Neural Machine Translation of Rare Words with Subword Units
04 Feb 2018 ~ Xintong LiTLDR
This paper introduces a variant of Byte Pair Encoding (BPE) to encode words as sequences of subword units, making the NMT model capable of open-vocabulary translation.
Byte Pair Encoding
Algorithm
- Initialize the symbol vocabulary with the character vocabulary, and represent each word as a sequence of characters, plus a special end-of-word symbol ‘-‘.
- Iteratively count all symbol pairs and replace each occurrence of the most frequent pair (‘A’, ‘B’) with a new symbol ‘AB’.
- Each merge operation produces a new symbol which represents a character n-gram.
- Frequent n-grams (or whole words) are eventually merged into a single symbol.
- The final symbol vocabulary size is equal to the size of the initial vocabulary (character vocabulary), plus the number of the merge operations, which is the only hyper-parameter of the algorithm.
- Do not consider pairs that cross word boundaries.
- Each word is weighted by its frequency.
Demo
import re
def process_raw_words(words, endtag='-'):
vocabs = {}
for word, count in words.items():
word = re.sub(r'([a-zA-Z])', r' \1', word)
word += ' ' + endtag
vocabs[word] = count
return vocabs
def get_symbol_pairs(vocabs):
pairs = dict()
for word, freq in vocabs.items():
symbols = word.split()
for i in range(len(symbols) - 1):
p = (symbols[i], symbols[i + 1])
pairs[p] = pairs.get(p, 0) + freq
return pairs
def merge_symbols(symbol_pair, vocabs):
vocabs_new = {}
raw = ' '.join(symbol_pair)
merged = ''.join(symbol_pair)
bigram = re.escape(raw)
p = re.compile(r'(?<!\S)' + bigram + r'(?!\S)')

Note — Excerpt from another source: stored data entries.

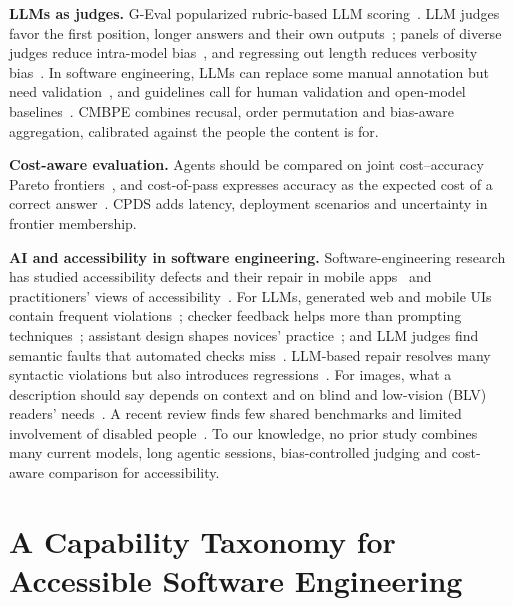 \documentclass[10pt,conference]{IEEEtran}
\begin{document}
\textbf{LLMs as judges.} G-Eval popularized rubric-based LLM scoring~\cite{liu2023geval}. LLM judges favor the first position, longer answers and their own outputs~\cite{zheng2023judging,wang2024fair,panickssery2024self}; panels of diverse judges reduce intra-model bias~\cite{verga2024juries}, and regressing out length reduces verbosity bias~\cite{dubois2024lcalpaca}. In software engineering, LLMs can replace some manual annotation but need validation~\cite{ahmed2025annotation}, and guidelines call for human validation and open-model baselines~\cite{baltes2025guidelines,sallou2024breaking}. CMBPE combines recusal, order permutation and bias-aware aggregation, calibrated against the people the content is for.

\textbf{Cost-aware evaluation.} Agents should be compared on joint cost--accuracy Pareto frontiers~\cite{kapoor2025agents}, and cost-of-pass expresses accuracy as the expected cost of a correct answer~\cite{erol2026costofpass}. CPDS adds latency, deployment scenarios and uncertainty in frontier membership.

\textbf{AI and accessibility in software engineering.} Software-engineering research has studied accessibility defects and their repair in mobile apps~\cite{alshayban2020android,chen2020unblind} and practitioners' views of accessibility~\cite{bi2022practice}. For LLMs, generated web and mobile UIs contain frequent violations~\cite{aljedaani2024chatgpt,gurita2025perpetuates,rabelo2025mobile,kreer2026webaccessbench}; checker feedback helps more than prompting techniques~\cite{suh2025human}; assistant design shapes novices' practice~\cite{mowar2025codea11y}; and LLM judges find semantic faults that automated checks miss~\cite{calo2026semantic}. LLM-based repair resolves many syntactic violations but also introduces regressions~\cite{fathallah2025accessguru,oyelayo2026repair,wanscher2026blind}. For images, what a description should say depends on context and on blind and low-vision (BLV) readers' needs~\cite{stangl2021going,kreiss2022context,kreiss2024contextref,mohanbabu2024context}. A recent review finds few shared benchmarks and limited involvement of disabled people~\cite{aljedaani2026slr}. To our knowledge, no prior study combines many current models, long agentic sessions, bias-controlled judging and cost-aware comparison for accessibility.

\section{A Capability Taxonomy for Accessible Software Engineering}\label{sec:taxonomy}
\end{document}
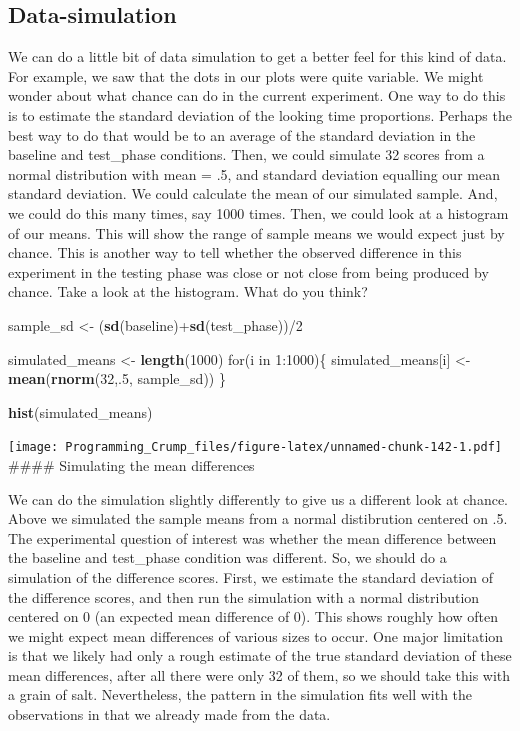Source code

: \documentclass[]{book}
\newenvironment{Shaded}{\begin{snugshade}}{\end{snugshade}}
\newcommand{\KeywordTok}[1]{\textcolor[rgb]{0.13,0.29,0.53}{\textbf{{#1}}}}
\newcommand{\DecValTok}[1]{\textcolor[rgb]{0.00,0.00,0.81}{{#1}}}
\newcommand{\StringTok}[1]{\textcolor[rgb]{0.31,0.60,0.02}{{#1}}}
\newcommand{\NormalTok}[1]{{#1}}
\theoremstyle{definition}
\theoremstyle{definition}
\theoremstyle{definition}
\theoremstyle{remark}
\begin{document}
\subsection{Data-simulation}\label{data-simulation}

We can do a little bit of data simulation to get a better feel for this
kind of data. For example, we saw that the dots in our plots were quite
variable. We might wonder about what chance can do in the current
experiment. One way to do this is to estimate the standard deviation of
the looking time proportions. Perhaps the best way to do that would be
to an average of the standard deviation in the baseline and test\_phase
conditions. Then, we could simulate 32 scores from a normal distribution
with mean = .5, and standard deviation equalling our mean standard
deviation. We could calculate the mean of our simulated sample. And, we
could do this many times, say 1000 times. Then, we could look at a
histogram of our means. This will show the range of sample means we
would expect just by chance. This is another way to tell whether the
observed difference in this experiment in the testing phase was close or
not close from being produced by chance. Take a look at the histogram.
What do you think?

\begin{Shaded}
\begin{Highlighting}[]
\NormalTok{sample_sd   <-}\StringTok{ }\NormalTok{(}\KeywordTok{sd}\NormalTok{(baseline)+}\KeywordTok{sd}\NormalTok{(test_phase))/}\DecValTok{2}

\NormalTok{simulated_means <-}\StringTok{ }\KeywordTok{length}\NormalTok{(}\DecValTok{1000}\NormalTok{)}
\NormalTok{for(i in }\DecValTok{1}\NormalTok{:}\DecValTok{1000}\NormalTok{)\{}
 \NormalTok{simulated_means[i] <-}\StringTok{ }\KeywordTok{mean}\NormalTok{(}\KeywordTok{rnorm}\NormalTok{(}\DecValTok{32}\NormalTok{,.}\DecValTok{5}\NormalTok{, sample_sd))}
\NormalTok{\}}

\KeywordTok{hist}\NormalTok{(simulated_means)}
\end{Highlighting}
\end{Shaded}

\texttt{[image: Programming\_Crump\_files/figure-latex/unnamed-chunk-142-1.pdf]}
\#\#\#\# Simulating the mean differences

We can do the simulation slightly differently to give us a different
look at chance. Above we simulated the sample means from a normal
distibrution centered on .5. The experimental question of interest was
whether the mean difference between the baseline and test\_phase
condition was different. So, we should do a simulation of the difference
scores. First, we estimate the standard deviation of the difference
scores, and then run the simulation with a normal distribution centered
on 0 (an expected mean difference of 0). This shows roughly how often we
might expect mean differences of various sizes to occur. One major
limitation is that we likely had only a rough estimate of the true
standard deviation of these mean differences, after all there were only
32 of them, so we should take this with a grain of salt. Nevertheless,
the pattern in the simulation fits well with the observations in that we
already made from the data.
\end{document}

for word, count in vocabs.items():
word_new = p.sub(merged, word)
vocabs_new[word_new] = count
return vocabs_new
raw_words = {'low':5, 'lower':2, 'newest':6, 'widest':3, 'eailer':3}
vocabs = process_raw_words(raw_words)
num_merges = 19
print vocabs
for i in range(num_merges):
pairs = get_symbol_pairs(vocabs)
symbol_pair = max(pairs, key=pairs.get)
vocabs = merge_symbols(symbol_pair, vocabs)
print vocabs
View as Optimization
The open-vocabulary can be understand as a vocabulary, whose words can fully construct the whole dataset and none of them is rare.
BPE can be viewed as a greed search to maximize the vocabulary size. The best number of merge operations may have the lowest loss $\ell$.